## Data for processing
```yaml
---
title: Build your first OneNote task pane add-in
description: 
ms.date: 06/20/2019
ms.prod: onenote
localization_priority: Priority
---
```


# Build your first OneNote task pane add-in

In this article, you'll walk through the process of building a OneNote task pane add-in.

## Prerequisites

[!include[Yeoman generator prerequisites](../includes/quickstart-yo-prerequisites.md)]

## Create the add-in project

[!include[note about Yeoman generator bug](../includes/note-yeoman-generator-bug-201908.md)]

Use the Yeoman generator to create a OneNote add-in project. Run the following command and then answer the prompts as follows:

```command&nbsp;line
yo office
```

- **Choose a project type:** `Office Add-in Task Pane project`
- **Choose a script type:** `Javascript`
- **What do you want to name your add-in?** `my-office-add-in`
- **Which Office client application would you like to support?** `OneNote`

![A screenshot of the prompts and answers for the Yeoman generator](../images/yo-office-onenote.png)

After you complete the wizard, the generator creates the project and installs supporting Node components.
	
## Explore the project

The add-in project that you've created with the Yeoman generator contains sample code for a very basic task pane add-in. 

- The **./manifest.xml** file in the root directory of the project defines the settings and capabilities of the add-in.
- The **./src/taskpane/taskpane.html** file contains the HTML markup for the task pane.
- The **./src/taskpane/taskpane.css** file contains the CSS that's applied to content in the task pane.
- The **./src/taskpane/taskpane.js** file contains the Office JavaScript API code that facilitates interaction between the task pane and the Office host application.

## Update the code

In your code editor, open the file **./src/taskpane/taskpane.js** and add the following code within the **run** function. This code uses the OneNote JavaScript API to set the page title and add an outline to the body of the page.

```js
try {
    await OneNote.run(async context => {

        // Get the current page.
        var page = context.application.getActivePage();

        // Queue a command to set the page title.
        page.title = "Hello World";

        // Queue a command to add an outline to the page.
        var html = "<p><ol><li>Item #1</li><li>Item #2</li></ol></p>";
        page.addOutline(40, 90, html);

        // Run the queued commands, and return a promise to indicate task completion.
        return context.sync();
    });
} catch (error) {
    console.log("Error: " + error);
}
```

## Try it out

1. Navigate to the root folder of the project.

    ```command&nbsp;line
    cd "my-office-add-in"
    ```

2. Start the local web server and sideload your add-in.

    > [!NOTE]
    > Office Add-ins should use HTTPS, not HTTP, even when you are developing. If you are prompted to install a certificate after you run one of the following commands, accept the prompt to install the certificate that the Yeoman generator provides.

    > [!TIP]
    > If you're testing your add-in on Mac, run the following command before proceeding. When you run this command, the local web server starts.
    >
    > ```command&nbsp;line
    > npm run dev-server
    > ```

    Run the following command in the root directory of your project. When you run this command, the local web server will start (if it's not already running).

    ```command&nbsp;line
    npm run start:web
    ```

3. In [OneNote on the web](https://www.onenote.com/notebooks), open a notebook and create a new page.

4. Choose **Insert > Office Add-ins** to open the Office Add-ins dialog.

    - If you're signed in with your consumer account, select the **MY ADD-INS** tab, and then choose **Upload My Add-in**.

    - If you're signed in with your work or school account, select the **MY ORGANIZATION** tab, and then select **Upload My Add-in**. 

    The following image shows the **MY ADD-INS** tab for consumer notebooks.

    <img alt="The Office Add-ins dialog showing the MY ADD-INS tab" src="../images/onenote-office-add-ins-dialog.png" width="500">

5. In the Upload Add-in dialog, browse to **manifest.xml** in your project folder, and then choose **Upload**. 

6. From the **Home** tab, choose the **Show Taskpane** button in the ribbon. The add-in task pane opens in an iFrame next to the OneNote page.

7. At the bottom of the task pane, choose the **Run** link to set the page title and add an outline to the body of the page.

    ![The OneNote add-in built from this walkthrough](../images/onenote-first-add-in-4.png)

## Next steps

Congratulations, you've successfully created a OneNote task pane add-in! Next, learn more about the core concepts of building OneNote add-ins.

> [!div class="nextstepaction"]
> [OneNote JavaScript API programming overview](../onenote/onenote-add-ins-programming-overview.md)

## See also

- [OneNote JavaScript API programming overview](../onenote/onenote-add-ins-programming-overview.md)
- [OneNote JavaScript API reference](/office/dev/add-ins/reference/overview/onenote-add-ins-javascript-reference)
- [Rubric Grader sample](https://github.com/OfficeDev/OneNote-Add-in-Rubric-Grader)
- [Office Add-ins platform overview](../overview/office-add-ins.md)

...

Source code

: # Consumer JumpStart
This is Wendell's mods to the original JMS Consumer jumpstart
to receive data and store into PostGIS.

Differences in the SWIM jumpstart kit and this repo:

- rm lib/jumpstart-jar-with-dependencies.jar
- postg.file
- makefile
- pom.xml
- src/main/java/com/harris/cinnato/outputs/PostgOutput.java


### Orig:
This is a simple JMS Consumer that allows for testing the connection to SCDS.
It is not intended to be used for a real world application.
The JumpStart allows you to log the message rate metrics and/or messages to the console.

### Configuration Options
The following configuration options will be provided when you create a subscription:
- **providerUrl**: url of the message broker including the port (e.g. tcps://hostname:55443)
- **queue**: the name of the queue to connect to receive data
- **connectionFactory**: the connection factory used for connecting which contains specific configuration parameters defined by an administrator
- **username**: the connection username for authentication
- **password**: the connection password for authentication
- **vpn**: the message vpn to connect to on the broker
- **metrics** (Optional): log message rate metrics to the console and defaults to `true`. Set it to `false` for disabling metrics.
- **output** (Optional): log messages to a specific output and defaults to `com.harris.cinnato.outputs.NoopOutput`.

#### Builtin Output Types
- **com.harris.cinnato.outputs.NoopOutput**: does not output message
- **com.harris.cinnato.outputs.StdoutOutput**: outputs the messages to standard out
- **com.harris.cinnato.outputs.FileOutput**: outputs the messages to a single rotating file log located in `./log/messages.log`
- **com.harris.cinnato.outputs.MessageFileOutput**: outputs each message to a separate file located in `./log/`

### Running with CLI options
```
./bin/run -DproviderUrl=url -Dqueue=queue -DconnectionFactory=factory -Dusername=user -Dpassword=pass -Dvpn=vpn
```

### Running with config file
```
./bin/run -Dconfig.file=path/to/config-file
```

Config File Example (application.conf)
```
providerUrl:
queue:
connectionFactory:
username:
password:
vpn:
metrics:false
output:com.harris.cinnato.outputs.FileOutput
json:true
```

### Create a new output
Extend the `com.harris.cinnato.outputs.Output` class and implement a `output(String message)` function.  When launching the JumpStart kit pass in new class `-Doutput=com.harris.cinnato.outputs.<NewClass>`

---

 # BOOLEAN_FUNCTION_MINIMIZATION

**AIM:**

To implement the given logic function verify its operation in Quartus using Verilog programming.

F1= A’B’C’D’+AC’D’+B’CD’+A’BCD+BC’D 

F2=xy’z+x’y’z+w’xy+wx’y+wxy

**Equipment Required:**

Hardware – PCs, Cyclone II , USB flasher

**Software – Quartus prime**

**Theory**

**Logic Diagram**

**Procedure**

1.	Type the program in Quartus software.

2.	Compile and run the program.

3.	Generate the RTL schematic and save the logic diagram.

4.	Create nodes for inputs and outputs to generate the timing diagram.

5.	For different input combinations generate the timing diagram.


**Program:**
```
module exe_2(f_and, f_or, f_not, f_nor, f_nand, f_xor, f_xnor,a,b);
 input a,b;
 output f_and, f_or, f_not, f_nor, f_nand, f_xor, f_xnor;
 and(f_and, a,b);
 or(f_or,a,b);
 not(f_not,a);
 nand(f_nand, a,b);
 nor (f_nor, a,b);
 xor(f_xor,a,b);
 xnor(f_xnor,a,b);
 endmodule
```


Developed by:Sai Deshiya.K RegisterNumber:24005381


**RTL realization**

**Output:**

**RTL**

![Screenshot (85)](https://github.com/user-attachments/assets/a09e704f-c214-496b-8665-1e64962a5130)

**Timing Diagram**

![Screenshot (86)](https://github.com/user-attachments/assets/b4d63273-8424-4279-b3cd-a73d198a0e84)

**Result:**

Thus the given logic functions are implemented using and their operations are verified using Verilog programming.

## Exercise details
If a line in the data above includes the string "true", copy it.

## Completed task
- **metrics** (Optional): log message rate metrics to the console and defaults to `true`. Set it to `false` for disabling metrics.
json:true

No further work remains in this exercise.